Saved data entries

====================

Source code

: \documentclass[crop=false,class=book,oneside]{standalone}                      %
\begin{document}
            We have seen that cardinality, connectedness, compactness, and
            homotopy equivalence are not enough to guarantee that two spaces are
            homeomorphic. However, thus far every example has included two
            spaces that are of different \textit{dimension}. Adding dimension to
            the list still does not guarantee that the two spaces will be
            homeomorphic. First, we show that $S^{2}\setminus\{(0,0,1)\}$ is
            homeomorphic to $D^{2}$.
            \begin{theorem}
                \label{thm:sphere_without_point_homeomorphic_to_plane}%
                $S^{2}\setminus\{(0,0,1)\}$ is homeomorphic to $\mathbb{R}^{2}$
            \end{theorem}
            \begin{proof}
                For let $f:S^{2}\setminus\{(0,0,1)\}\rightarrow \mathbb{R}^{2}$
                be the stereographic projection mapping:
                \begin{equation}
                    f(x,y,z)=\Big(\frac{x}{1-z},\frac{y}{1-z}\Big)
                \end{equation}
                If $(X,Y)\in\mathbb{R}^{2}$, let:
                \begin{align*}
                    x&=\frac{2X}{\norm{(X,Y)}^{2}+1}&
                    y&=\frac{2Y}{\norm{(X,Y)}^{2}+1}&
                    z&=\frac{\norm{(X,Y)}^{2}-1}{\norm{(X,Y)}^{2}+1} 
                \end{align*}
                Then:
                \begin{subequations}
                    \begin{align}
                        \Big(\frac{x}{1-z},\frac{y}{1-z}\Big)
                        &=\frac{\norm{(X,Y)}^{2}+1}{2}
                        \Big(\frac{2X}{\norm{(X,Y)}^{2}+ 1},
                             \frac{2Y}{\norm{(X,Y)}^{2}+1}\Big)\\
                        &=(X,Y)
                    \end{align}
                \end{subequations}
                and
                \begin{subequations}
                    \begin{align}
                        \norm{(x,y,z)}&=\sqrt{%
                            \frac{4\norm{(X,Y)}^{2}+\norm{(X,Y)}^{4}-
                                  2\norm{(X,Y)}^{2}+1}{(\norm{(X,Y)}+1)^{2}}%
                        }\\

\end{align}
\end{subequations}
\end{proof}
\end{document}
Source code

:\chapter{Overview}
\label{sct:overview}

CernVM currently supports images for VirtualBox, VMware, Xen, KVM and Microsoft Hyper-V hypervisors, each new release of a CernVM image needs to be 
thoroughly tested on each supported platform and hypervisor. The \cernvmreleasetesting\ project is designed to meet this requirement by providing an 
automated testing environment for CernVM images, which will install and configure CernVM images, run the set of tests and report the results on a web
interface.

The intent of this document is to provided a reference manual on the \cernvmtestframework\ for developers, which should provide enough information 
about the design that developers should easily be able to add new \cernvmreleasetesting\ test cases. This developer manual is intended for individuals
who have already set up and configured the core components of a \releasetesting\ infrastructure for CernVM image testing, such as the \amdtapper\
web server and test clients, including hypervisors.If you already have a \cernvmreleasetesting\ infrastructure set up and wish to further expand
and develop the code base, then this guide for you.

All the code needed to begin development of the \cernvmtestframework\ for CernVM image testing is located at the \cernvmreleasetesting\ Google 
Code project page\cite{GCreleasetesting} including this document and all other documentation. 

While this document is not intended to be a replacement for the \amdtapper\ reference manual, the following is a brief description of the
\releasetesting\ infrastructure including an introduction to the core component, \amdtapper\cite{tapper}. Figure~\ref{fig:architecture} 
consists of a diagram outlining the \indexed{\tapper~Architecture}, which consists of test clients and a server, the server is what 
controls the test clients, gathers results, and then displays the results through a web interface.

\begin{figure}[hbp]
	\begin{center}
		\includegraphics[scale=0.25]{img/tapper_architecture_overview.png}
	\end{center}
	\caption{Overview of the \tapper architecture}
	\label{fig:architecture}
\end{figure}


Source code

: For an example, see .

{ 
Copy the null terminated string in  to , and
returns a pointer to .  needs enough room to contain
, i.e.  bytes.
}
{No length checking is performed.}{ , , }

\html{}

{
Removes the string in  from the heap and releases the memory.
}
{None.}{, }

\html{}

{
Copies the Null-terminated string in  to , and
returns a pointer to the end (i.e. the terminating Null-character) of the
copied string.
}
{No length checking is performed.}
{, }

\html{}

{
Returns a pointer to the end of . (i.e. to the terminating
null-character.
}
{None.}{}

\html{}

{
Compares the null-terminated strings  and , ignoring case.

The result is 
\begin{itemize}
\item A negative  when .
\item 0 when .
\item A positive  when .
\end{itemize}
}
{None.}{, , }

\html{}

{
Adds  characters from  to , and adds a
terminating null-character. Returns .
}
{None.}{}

====================

What is the number of lines in the data that contain "cite"? Write that number and nothing else.

2